Joan Smalls Covers Vogue Italia May 2022, Lensed by Cho Gi-Seok
/Top model Joan Smalls covers the May 2022 issue of Vogue Italia. Ally Macrae styles Smalls in images by Cho Gi-Seok [IG]. Samira Larouchi is on the Zoom interview with Smalls, talking topics including her close family ties in Puerto Rico and the fertility treatments she is undergoing.
Joan Smalls is also reading a well-known book ‘A New Earth’ by spiritual teacher Eckhart Tolle. Since Christmas Smalls is working on the intentional life she’s currently manifesting.
Not included in her Vogue Italia interview is signing with M88 agency in an effort to pursue her acting career. Smalls continues to be represented by IMG and WME. You can read about M88’s mission and pursuit of diversity at the Hollywood Reporter.
Joan Smalls on IVF Treatments
The top model has been going through IVF treatments, a topic that’s not often discussed in today’s media.

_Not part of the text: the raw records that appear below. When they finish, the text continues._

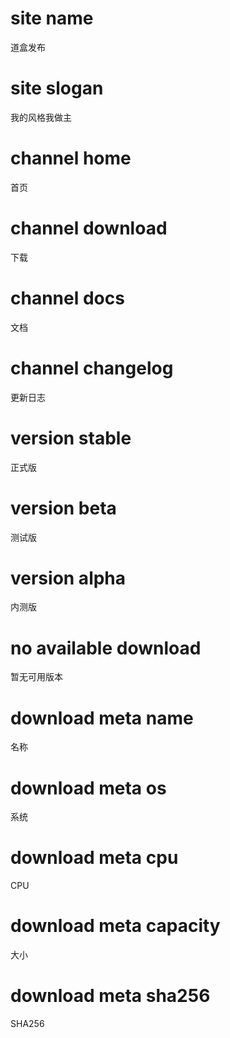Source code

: # site name
道盒发布

# site slogan
我的风格我做主

# channel home
首页

# channel download
下载

# channel docs
文档

# channel changelog
更新日志

# version stable
正式版

# version beta
测试版

# version alpha
内测版

# no available download
暂无可用版本

# download meta name
名称

# download meta os
系统

# download meta cpu
CPU

# download meta capacity
大小

# download meta sha256
SHA256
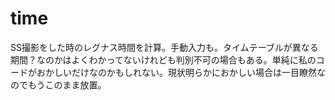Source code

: # time
SS撮影をした時のレグナス時間を計算。手動入力も。タイムテーブルが異なる期間？なのかはよくわかってないけれども判別不可の場合もある。単純に私のコードがおかしいだけなのかもしれない。現状明らかにおかしい場合は一目瞭然なのでもうこのまま放置。
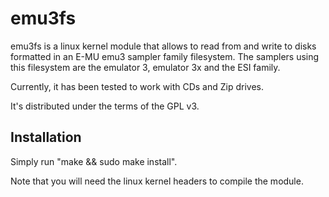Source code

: emu3fs
======

emu3fs is a linux kernel module that allows to read from and write to disks formatted in an E-MU emu3 sampler family filesystem. The samplers using this filesystem are the emulator 3, emulator 3x and the ESI family.

Currently, it has been tested to work with CDs and Zip drives.

It's distributed under the terms of the GPL v3.

Installation
------------

Simply run "make && sudo make install".

Note that you will need the linux kernel headers to compile the module. 
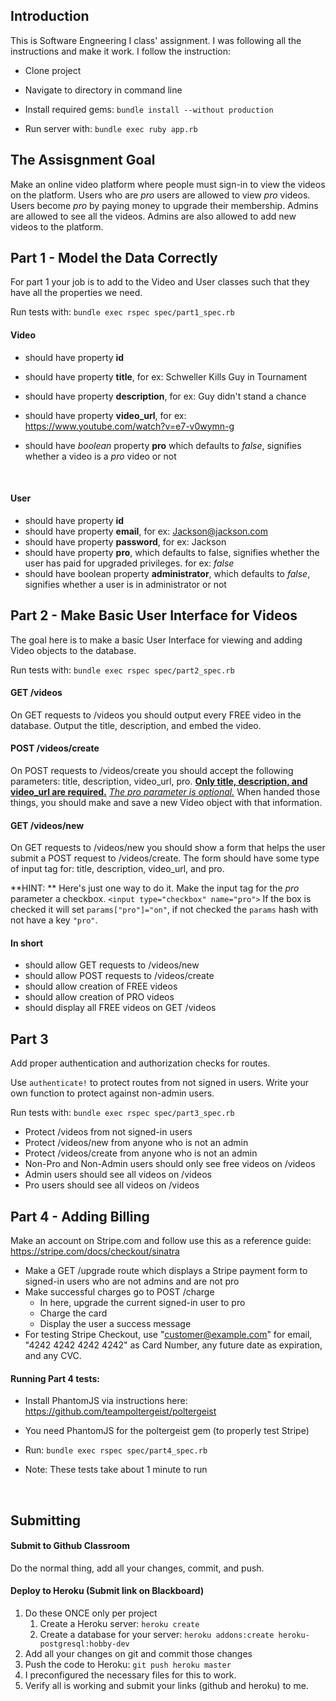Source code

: ## Introduction

This is Software Engneering I class' assignment. I was following all the instructions and make it work.
I follow the instruction:
* Clone project

* Navigate to directory in command line

* Install required gems: `bundle install --without production`

* Run server with: `bundle exec ruby app.rb`



## The Assisgnment Goal

Make an online video platform where people must sign-in to view the videos on the platform. Users who are *pro* users are allowed to view *pro* videos. Users become *pro* by paying money to upgrade their membership. Admins are allowed to see all the videos. Admins are also allowed to add new videos to the platform.


## Part 1 - Model the Data Correctly

For part 1 your job is to add to the Video and User classes such that they have all the properties we need.

Run tests with: `bundle exec rspec spec/part1_spec.rb`

#### Video

* should have property **id**

* should have property **title**, for ex: Schweller Kills Guy in Tournament

* should have property **description**, for ex: Guy didn't stand a chance

* should have property **video_url**, for ex: https://www.youtube.com/watch?v=e7-v0wymn-g

* should have *boolean* property **pro** which defaults to *false*, signifies whether a video is a *pro* video or not

  ​

#### User

* should have property **id**
* should have property **email**, for ex: Jackson@jackson.com
* should have property **password**, for ex: Jackson
* should have property **pro**, which defaults to false, signifies whether the user has paid for upgraded privileges. for ex: *false*
* should have boolean property **administrator**, which defaults to *false*, signifies whether a user is in administrator or not




## Part 2 - Make Basic User Interface for Videos

The goal here is to make a basic User Interface for viewing and adding Video objects to the database.

Run tests with: `bundle exec rspec spec/part2_spec.rb`

#### GET /videos

On GET requests to /videos you should output every FREE video in the database. Output the title, description, and embed the video.



#### POST /videos/create

On POST requests to /videos/create you should accept the following parameters: title, description, video_url, pro. **<u>Only title, description, and video_url are required.</u>** <u>*The pro parameter is optional.*</u> When handed those things, you should make and save a new Video object with that information.



#### GET /videos/new

On GET requests to /videos/new you should show a form that helps the user submit a POST request to /videos/create. The form should have some type of input tag for: title, description, video_url, and pro.

**HINT: ** Here's just one way to do it. Make the input tag for the *pro* parameter a checkbox. `<input type="checkbox" name="pro">` If the box is checked it will set `params["pro"]="on"`, if not checked the `params` hash with not have a key `"pro"`.



#### In short

* should allow GET requests to /videos/new
* should allow POST requests to /videos/create
* should allow creation of FREE videos
* should allow creation of PRO videos
* should display all FREE videos on GET /videos



## Part 3

Add proper authentication and authorization checks for routes.

Use `authenticate!` to protect routes from not signed in users. Write your own function to protect against non-admin users. 

Run tests with: `bundle exec rspec spec/part3_spec.rb`

* Protect /videos from not signed-in users
* Protect /videos/new from anyone who is not an admin
* Protect /videos/create from anyone who is not an admin
* Non-Pro and Non-Admin users should only see free videos on /videos
* Admin users should see all videos on /videos
* Pro users should see all videos on /videos



## Part 4 - Adding Billing

Make an account on Stripe.com and follow use this as a reference guide: https://stripe.com/docs/checkout/sinatra



* Make a GET /upgrade route which displays a Stripe payment form to signed-in users who are not admins and are not pro
* Make successful charges go to POST /charge
  * In here, upgrade the current signed-in user to pro
  * Charge the card
  * Display the user a success message
* For testing Stripe Checkout, use "customer@example.com" for  email, "4242 4242 4242 4242" as Card Number, any future date as expiration, and any CVC.



#### Running Part 4 tests:

* Install PhantomJS via instructions here: https://github.com/teampoltergeist/poltergeist

* You need PhantomJS for the poltergeist gem (to properly test Stripe)

* Run: `bundle exec rspec spec/part4_spec.rb`

* Note: These tests take about 1 minute to run

  ​



## Submitting

#### Submit to Github Classroom

Do the normal thing, add all your changes, commit, and push.

#### Deploy to Heroku (Submit link on Blackboard)

1. Do these ONCE only per project
   1. Create a Heroku server: `heroku create`
   2. Create a database for your server: `heroku addons:create heroku-postgresql:hobby-dev`
2. Add all your changes on git and commit those changes
3. Push the code to Heroku: `git push heroku master`
4. I preconfigured the necessary files for this to work.
5. Verify all is working and submit your links (github and heroku) to me.
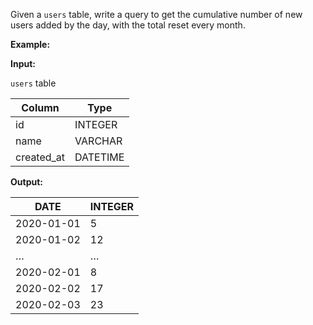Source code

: ﻿
Given a  `users`  table, write a query to get the cumulative number of new users added by the day, with the total reset every month.

**Example:**

**Input:**

`users`  table


|   Column   |   Type   |
|------------|----------|
| id         | INTEGER  |
| name       | VARCHAR  |
| created_at | DATETIME |




**Output:**



|    DATE    | INTEGER |
|------------|---------|
| 2020-01-01 | 5       |
| 2020-01-02 | 12      |
| …          | …       |
| 2020-02-01 | 8       |
| 2020-02-02 | 17      |
| 2020-02-03 | 23      |




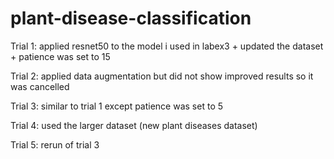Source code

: # plant-disease-classification

Trial 1: applied resnet50 to the model i used in labex3 + updated the dataset + patience was set to 15

Trial 2: applied data augmentation but did not show improved results so it was cancelled

Trial 3: similar to trial 1 except patience was set to 5

Trial 4: used the larger dataset (new plant diseases dataset)

Trial 5: rerun of trial 3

Everyone’s going through it! It’s so mind boggling to me. When I went to the doctor’s office to start my treatment, I saw so many people from different ages, religions, ethnicities and age groups in that room, and I was thinking wow, we are all going through this but no one talks about it. It made me realise that it’s basically a taboo, because it’s a reminder of my womanhood and whether I'm meant to be having a child at a certain age because society tells me to, and then I have to put my goals and aspirations on the backburner. It’s so many things happening at once that I don't think people understand the pressure of it all. And then that’s just the psychological side of things, then there’s your body [laughs], I was like damn women really are honestly like gods.
Smalls explains that in order to have a good pregnancy you need 15-20 eggs — which is what the medication is supposed to produce — but there are no guarantees.
At every appointment they’ll tell you how many are viable, and how many can be saved. And in November, when I did the latest round, they didn’t get any and I was a disaster. I was pumping so much medication into myself, so to not even get a little bit, I became so down, I wouldn’t talk to people, I went into my shell just to not beat myself up. The journey isn’t easy, it’s mentally exhausting. Women are becoming more open but it’s still stigmatised and it’s a taboo we need to talk about.